A world-class cruise ship terminal that is part of the Durban Point Waterfront development is being planned for the city, with the Transnet National Ports Authority set to advertise a request for development proposals by February.

The ports authority wants to establish cruise terminals in Durban and Cape Town by 2015, which will improve boarding for thousands of cruise tourism passengers who now use makeshift facilities at both ports.

The preferred site for the new Durban cruise terminal, just inside the harbour and adjacent to the Point Waterfront, is seen as ideal, because Transnet wants the facility to be integrated with the waterfront project and tourist attractions such as uShaka Marine World.

Speaking to The Mercury, Tau Morwe, chief executive of the ports authority, said: "We are looking at a dedicated cruise terminal in Durban close to the port entrance. It needs to dovetail with planned development around the Durban Point Waterfront, and ultimately needs to be sustainable."

He said Transnet envisioned retail and entertainment facilities, including cafés, pubs and restaurants, a tourism kiosk, and possibly a curio/flea market section as part of the project.

"The terminal will be operated on a seasonal basis in line with the cruise liner schedules, but to ensure an ongoing stream of income during the off season, the terminal needs to be able to double as a meeting, conference and exhibition venue," added Morwe.

According to Transnet spokeswoman Lunga Ngcobo, a maritime theme has been proposed for the cruise terminal and could incorporate historical maritime artefacts.

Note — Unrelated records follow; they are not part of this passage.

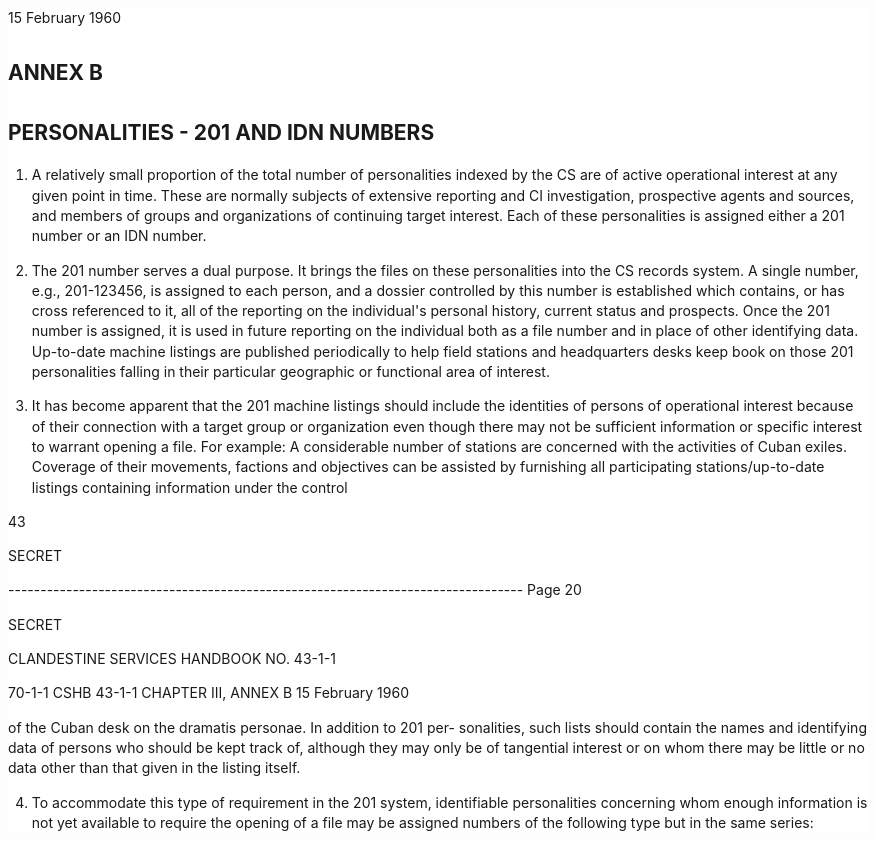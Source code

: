 15 February 1960

## ANNEX B

## PERSONALITIES - 201 AND IDN NUMBERS

1.  A relatively small proportion of the total number of personalities indexed by the CS are of active operational interest at any given point in time. These are normally subjects of extensive reporting and CI investigation, prospective agents and sources, and members of groups and organizations of continuing target interest. Each of these personalities is assigned either a 201 number or an IDN number.

2.  The 201 number serves a dual purpose. It brings the files on these personalities into the CS records system. A single number, e.g., 201-123456, is assigned to each person, and a dossier controlled by this number is established which contains, or has cross referenced to it, all of the reporting on the individual's personal history, current status and prospects. Once the 201 number is assigned, it is used in future reporting on the individual both as a file number and in place of other identifying data. Up-to-date machine listings are published periodically to help field stations and headquarters desks keep book on those 201 personalities falling in their particular geographic or functional area of interest.

3.  It has become apparent that the 201 machine listings should include the identities of persons of operational interest because of their connection with a target group or organization even though there may not be sufficient information or specific interest to warrant opening a file. For example: A considerable number of stations are concerned with the activities of Cuban exiles. Coverage of their movements, factions and objectives can be assisted by furnishing all participating stations/up-to-date listings containing information under the control

43

SECRET


-------------------------------------------------------------------------------- Page 20

SECRET

CLANDESTINE SERVICES
HANDBOOK NO. 43-1-1

70-1-1
CSHB 43-1-1
CHAPTER III, ANNEX B
15 February 1960

of the Cuban desk on the dramatis personae. In addition to 201 per-
sonalities, such lists should contain the names and identifying data
of persons who should be kept track of, although they may only be of
tangential interest or on whom there may be little or no data other
than that given in the listing itself.

4. To accommodate this type of requirement in the 201 system,
   identifiable personalities concerning whom enough information is not
   yet available to require the opening of a file may be assigned numbers
   of the following type but in the same series:
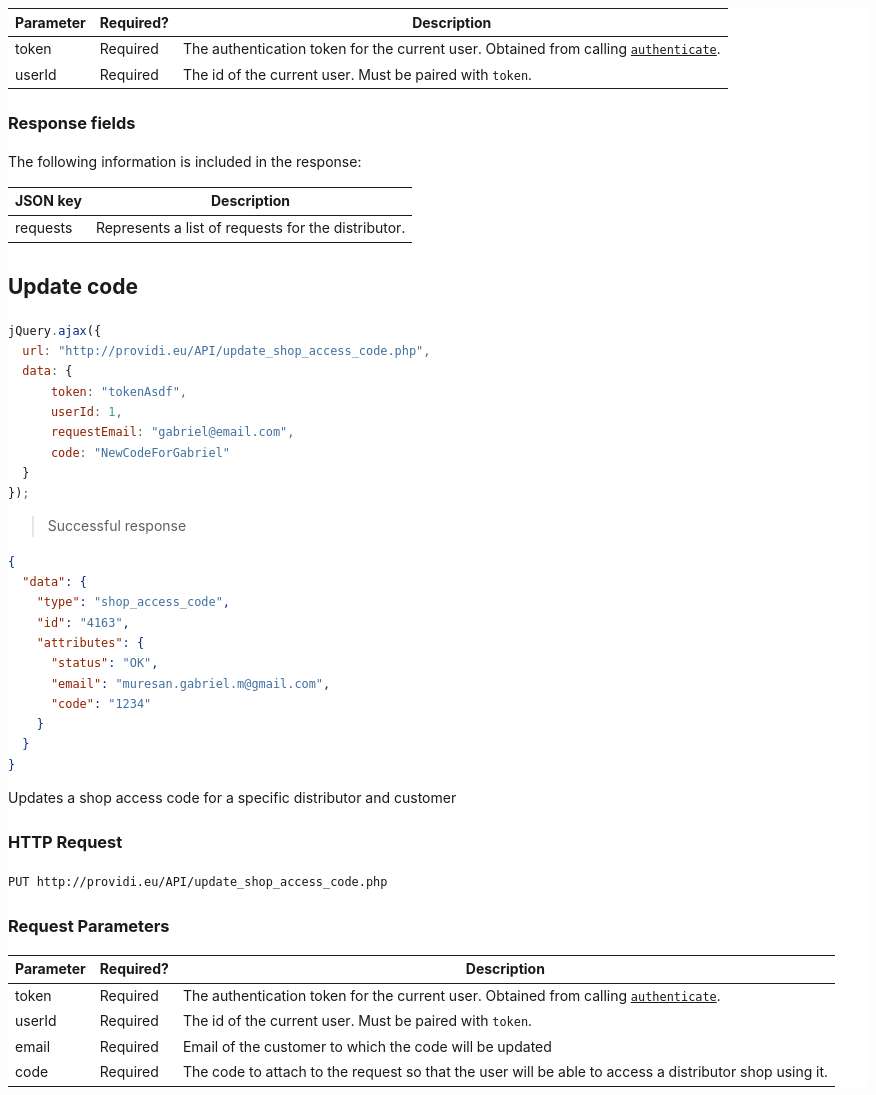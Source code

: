 Parameter   | Required? | Description
----------- | --------- | -------------------------------------
token       | Required  | The authentication token for the current user. Obtained from calling [`authenticate`](#authentication).
userId      | Required  | The id of the current user. Must be paired with `token`.

### Response fields
The following information is included in the response:

JSON key             | Description
-------------------- | -----------------------------------
requests             | Represents a list of requests for the distributor.

## Update code

```js
jQuery.ajax({
  url: "http://providi.eu/API/update_shop_access_code.php",
  data: {
      token: "tokenAsdf",
      userId: 1,
      requestEmail: "gabriel@email.com",
      code: "NewCodeForGabriel"
  }
});
```

> Successful response

```json
{
  "data": {
    "type": "shop_access_code",
    "id": "4163",
    "attributes": {
      "status": "OK",
      "email": "muresan.gabriel.m@gmail.com",
      "code": "1234"
    }
  }
}
```

Updates a shop access code for a specific distributor and customer
### HTTP Request
`PUT http://providi.eu/API/update_shop_access_code.php`

### Request Parameters

Parameter       | Required? | Description
--------------- | --------- | -------------------------------------
token           | Required  | The authentication token for the current user. Obtained from calling [`authenticate`](#authentication).
userId          | Required  | The id of the current user. Must be paired with `token`.
email           | Required  | Email of the customer to which the code will be updated
code            | Required  | The code to attach to the request so that the user will be able to access a distributor shop using it.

"It is hoped that the terminal will assist in kick-starting development in the port area and have a multiplier effect in the tourism sector, thus bringing additional income into Durban," she said.

The recent breakthrough Vetch's deal between the Durban Point Waterfront developers and water sports clubs will also see development towards the harbour's North Pier, which has been closed to the public since the harbour entrance was widened. Planned development of hotels, restaurants, shops and other facilities will mean the public can enjoy views of the harbour's entrance channel again.

Ngcobo said the development of cruise terminals in Durban and Cape Town came in response to the tremendous growth that the cruise industry had enjoyed in recent years. Cruise tourism was the fastest-growing sector in the global tourism industry, and was set for continued growth.

There has been mounting pressure from MSC Cruises, the only major cruise operator in South African waters, for a cruise terminal in Durban. The operator says the cruise industry has gone from handling 4 000 passengers two decades ago to 130 000 passengers last year. Durban accounted for more than 90 000 of these.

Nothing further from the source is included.